The hospital also spends its own money – including revenue from grants and philanthropy – to keep the program staffed with a director, clinical director, clinical nurse, community outreach worker, community nurse educator, an evaluator and a program coordinator.

The idea that an industry might undertake expensive projects to avoid selling its products is not new, although in some cases companies have been forced to do so. Utility companies now pay for home insulation and special meters that detect overuse. Some of these efforts are now "rate-based" which means that these expenses can receive a rate of return, encouraging utilities to do more of the right thing. One hopes the automobile industry is building its cars more safely and in ways they last longer.

Greenberg and hospitals colleagues have gone to officials with MassHealth, the state's Medicaid program, to demand "they bear some responsibility," and pay for the savings they're getting, he says. Discussions have been initiated with some private health providers as well.

In response, Massachusetts lawmakers recently passed legislation that calls for the state to develop "a global or bundled payment system for high-risk pediatric asthma patients enrolled in the MassHealth program."

That payment "shall reimburse expenses necessary to manage pediatric asthma, including, but not limited to patient education, environmental assessments, mitigation of asthma triggers and purchase of necessary durable medical equipment."

In two years, the project shall "ensure a financial return on investment through the reduction of costs related to hospital and emergency room visits and admissions."

Asked for the status of the effort, MassHealth spokeswoman Jennifer Kritz says the pilot is in the development process, but that "a new payment methodology in a manner that is prudent, both clinically and financially, is a complex undertaking."

The pilot is expected to include multiple providers, and "will be based on the bundle of services that are required to provide high quality care to MassHealth-covered children with asthma," she says.

The number of children to be included has not yet been determined.

Asthma is the leading cause of hospitalization at Children's Hospital, and children in low-income neighborhoods right near the hospital have rates as high as one in four. Seventy percent of children followed by CAI are covered by MassHealth.
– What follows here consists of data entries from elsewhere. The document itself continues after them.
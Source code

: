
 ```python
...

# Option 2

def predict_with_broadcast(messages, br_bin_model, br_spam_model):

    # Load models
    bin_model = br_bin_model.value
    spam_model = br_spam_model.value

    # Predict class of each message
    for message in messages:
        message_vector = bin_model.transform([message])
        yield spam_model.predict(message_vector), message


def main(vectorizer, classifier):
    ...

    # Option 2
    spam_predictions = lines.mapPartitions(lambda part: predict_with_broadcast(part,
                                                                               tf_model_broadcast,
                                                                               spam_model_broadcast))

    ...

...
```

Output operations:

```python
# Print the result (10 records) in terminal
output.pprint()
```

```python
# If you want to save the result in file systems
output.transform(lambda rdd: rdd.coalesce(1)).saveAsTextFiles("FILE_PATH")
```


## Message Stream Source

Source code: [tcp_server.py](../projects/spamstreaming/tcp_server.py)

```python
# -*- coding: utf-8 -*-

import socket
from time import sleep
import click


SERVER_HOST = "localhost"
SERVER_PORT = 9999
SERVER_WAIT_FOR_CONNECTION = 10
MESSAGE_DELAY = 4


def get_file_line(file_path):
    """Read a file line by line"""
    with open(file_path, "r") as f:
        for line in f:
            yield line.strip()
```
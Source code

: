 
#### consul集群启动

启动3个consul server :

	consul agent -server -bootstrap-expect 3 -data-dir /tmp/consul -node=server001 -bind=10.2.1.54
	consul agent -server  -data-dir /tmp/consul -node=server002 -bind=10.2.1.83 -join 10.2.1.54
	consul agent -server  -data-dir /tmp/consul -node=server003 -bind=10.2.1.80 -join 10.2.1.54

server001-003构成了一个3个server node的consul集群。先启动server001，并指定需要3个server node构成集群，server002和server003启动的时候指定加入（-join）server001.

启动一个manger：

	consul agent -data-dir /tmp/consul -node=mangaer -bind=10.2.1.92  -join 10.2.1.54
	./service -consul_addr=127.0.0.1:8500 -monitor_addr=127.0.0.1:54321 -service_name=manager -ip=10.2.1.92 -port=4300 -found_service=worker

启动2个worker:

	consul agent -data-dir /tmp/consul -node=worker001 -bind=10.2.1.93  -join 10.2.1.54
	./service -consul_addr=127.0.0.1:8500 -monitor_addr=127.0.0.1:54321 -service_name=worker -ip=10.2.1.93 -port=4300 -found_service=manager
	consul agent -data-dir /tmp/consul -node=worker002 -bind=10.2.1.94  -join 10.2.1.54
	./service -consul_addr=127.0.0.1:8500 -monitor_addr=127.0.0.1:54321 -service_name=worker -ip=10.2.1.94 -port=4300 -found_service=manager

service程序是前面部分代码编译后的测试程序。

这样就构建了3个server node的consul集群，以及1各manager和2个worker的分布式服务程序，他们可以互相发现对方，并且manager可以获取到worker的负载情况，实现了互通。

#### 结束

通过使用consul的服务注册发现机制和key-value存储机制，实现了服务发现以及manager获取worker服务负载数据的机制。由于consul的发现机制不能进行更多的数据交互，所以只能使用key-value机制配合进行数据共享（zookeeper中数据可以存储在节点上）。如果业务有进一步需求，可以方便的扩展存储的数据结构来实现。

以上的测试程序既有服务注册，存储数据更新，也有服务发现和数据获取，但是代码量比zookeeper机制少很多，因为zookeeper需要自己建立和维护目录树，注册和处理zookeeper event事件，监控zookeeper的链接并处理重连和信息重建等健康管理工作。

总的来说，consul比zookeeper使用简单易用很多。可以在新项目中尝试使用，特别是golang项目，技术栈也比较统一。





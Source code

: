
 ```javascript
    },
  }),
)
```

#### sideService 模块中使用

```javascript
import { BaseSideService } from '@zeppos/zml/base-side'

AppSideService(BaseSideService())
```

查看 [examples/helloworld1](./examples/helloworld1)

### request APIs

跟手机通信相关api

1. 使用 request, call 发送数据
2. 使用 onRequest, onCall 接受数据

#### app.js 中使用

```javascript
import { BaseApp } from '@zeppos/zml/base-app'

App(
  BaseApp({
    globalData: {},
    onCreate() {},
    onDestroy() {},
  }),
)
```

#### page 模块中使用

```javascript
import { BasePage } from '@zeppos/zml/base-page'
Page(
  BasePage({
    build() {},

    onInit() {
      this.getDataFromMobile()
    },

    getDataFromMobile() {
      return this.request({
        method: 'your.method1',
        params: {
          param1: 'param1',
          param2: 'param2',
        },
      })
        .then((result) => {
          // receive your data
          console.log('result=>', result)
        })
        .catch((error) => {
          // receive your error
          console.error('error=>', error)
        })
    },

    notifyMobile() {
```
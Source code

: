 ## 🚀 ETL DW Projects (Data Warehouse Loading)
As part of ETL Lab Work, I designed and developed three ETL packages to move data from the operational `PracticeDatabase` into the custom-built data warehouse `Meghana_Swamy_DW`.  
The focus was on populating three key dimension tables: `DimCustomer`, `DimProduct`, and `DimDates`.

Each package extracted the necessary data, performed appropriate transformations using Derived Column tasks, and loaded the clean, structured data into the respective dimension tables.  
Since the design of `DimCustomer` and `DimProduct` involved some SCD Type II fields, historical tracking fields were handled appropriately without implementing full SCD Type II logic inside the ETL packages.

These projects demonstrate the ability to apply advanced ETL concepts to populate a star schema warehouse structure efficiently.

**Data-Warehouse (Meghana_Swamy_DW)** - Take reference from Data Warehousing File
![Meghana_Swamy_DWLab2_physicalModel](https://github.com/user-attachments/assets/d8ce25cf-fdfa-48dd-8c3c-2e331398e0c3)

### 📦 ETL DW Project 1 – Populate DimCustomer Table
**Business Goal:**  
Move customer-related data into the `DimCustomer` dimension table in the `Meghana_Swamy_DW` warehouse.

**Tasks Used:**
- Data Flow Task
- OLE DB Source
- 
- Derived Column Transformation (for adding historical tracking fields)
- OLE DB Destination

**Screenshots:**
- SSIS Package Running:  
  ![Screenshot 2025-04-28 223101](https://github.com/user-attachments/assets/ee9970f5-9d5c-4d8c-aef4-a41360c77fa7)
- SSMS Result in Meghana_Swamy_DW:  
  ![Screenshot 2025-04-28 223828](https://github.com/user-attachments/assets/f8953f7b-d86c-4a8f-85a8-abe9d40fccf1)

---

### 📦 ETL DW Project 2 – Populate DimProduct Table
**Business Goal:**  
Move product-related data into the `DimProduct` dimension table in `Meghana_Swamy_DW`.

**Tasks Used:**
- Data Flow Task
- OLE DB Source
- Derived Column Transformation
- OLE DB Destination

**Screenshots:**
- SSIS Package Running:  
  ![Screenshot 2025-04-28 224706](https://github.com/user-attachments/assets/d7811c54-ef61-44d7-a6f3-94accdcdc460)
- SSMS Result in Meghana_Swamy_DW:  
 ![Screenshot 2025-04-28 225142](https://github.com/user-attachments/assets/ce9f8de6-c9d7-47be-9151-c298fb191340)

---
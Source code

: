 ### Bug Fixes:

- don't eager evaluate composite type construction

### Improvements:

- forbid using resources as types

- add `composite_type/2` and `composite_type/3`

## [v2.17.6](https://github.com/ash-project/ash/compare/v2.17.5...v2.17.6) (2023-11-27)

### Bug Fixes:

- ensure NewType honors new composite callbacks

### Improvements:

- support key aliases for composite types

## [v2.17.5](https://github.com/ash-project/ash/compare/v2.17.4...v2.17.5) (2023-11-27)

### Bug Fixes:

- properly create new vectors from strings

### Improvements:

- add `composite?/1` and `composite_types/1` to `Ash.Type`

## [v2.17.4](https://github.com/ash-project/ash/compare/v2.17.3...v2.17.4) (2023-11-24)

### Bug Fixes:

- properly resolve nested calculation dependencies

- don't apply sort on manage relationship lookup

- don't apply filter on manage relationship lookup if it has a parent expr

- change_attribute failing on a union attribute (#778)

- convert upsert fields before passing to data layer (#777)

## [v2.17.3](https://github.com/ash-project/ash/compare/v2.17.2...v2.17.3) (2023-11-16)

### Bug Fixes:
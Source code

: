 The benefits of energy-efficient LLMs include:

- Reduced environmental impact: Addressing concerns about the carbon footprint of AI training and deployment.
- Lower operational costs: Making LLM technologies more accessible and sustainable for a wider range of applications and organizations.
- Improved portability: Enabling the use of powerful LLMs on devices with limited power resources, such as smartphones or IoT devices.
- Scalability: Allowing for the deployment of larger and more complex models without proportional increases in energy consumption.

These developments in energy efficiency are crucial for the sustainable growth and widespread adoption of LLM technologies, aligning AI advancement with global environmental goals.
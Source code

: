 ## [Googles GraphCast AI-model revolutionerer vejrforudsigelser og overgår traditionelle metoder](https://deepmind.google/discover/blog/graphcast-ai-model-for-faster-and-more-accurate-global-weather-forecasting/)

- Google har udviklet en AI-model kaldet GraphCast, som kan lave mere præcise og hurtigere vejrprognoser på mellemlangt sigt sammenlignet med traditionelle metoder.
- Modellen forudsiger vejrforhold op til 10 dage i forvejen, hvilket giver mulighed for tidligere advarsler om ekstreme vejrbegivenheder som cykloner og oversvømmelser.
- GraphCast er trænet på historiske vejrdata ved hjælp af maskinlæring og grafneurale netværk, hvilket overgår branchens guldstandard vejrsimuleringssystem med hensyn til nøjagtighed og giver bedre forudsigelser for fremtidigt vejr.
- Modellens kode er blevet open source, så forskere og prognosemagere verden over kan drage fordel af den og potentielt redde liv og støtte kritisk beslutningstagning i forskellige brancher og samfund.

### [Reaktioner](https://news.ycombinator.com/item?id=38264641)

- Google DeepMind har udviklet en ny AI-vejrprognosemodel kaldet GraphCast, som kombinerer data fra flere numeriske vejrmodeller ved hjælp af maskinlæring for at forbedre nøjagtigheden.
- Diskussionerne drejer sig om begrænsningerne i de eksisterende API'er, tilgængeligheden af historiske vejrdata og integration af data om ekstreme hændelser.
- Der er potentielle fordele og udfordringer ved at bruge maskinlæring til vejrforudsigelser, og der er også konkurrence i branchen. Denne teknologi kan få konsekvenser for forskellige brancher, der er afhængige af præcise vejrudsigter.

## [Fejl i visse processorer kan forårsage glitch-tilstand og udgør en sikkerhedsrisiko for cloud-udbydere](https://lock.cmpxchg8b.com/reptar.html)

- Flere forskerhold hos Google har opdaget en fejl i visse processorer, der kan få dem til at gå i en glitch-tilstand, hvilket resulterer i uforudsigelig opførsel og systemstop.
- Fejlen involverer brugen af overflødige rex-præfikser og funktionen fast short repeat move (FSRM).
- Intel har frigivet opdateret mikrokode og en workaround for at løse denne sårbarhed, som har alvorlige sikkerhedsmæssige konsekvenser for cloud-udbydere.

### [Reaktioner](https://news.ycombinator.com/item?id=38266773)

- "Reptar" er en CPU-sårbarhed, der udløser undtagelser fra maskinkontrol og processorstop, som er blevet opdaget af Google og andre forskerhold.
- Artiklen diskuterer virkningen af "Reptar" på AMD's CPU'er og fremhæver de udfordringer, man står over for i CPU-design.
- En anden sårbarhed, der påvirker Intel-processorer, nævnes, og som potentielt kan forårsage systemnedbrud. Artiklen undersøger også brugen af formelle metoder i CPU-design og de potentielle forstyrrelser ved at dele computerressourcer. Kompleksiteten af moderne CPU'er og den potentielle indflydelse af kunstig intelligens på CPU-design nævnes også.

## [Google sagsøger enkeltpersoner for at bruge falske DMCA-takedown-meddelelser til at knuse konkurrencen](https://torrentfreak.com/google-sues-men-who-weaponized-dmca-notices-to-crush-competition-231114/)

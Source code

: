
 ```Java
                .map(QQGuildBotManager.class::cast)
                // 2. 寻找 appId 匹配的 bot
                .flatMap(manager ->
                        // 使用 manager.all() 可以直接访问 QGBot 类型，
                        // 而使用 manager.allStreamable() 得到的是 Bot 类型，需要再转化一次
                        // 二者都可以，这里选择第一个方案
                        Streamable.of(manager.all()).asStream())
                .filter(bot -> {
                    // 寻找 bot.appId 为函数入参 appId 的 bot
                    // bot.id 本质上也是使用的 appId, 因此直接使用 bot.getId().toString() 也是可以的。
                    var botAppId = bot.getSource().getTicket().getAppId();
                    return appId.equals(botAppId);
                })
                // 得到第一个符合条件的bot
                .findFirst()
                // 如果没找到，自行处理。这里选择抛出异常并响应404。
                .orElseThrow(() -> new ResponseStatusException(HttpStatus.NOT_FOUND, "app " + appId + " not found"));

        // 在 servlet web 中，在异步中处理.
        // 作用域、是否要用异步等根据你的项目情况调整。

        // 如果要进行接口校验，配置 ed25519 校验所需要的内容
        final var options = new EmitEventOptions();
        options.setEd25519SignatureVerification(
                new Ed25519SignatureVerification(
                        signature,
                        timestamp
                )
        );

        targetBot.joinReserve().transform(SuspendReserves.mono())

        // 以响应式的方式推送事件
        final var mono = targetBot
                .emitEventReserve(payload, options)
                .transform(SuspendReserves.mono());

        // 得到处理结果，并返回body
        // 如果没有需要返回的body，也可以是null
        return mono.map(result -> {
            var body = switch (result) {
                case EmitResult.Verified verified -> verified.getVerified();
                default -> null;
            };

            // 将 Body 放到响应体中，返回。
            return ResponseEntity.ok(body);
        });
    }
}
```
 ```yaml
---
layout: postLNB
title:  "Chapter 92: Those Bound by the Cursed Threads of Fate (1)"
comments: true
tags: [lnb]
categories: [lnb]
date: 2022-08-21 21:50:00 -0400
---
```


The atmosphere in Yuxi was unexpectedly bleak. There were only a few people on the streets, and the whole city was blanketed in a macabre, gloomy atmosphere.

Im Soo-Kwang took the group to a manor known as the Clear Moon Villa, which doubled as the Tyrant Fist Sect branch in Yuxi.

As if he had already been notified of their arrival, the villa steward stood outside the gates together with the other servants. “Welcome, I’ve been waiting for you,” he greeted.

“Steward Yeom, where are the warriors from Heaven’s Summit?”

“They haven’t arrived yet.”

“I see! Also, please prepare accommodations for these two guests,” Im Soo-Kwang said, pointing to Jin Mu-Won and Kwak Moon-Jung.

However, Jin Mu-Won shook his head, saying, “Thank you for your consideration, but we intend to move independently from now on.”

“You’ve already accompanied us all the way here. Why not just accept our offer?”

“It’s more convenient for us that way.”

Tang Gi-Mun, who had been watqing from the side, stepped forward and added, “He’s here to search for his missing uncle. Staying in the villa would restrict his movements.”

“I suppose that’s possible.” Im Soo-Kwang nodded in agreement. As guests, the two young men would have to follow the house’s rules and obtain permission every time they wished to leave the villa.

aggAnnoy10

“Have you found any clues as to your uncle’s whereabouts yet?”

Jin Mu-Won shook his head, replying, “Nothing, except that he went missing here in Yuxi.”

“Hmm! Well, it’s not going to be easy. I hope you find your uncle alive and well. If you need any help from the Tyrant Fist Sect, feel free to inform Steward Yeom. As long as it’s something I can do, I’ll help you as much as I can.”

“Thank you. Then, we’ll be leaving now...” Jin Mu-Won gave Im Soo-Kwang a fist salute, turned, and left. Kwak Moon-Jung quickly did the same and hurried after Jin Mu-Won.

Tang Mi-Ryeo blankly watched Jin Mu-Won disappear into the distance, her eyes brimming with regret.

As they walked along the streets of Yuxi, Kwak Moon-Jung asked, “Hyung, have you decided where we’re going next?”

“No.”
Children's Hospital Boston would like to share their success with all providers who offer pediatric care. "But we have a challenge bringing this program to scale, taking it out of the four walls of Children's Hospital's laboratory of innovation and research," Greenberg says.

"We need to make it accessible to community health centers, community hospitals, to the mom and pop pediatric primary care setting with two or three physicians – those are still very much the norm. And we need to develop infrastructure and financing systems to do that."

Somehow, healthcare policy leaders need to figure out how to financially incentivize hospitals to do what Greenberg and Woods suggest, to reach beyond their walls to reduce the need for their services. Children's Hospital Boston is one cool example of an institution that is doing the right thing, but others won't follow unless they have the resources to do so.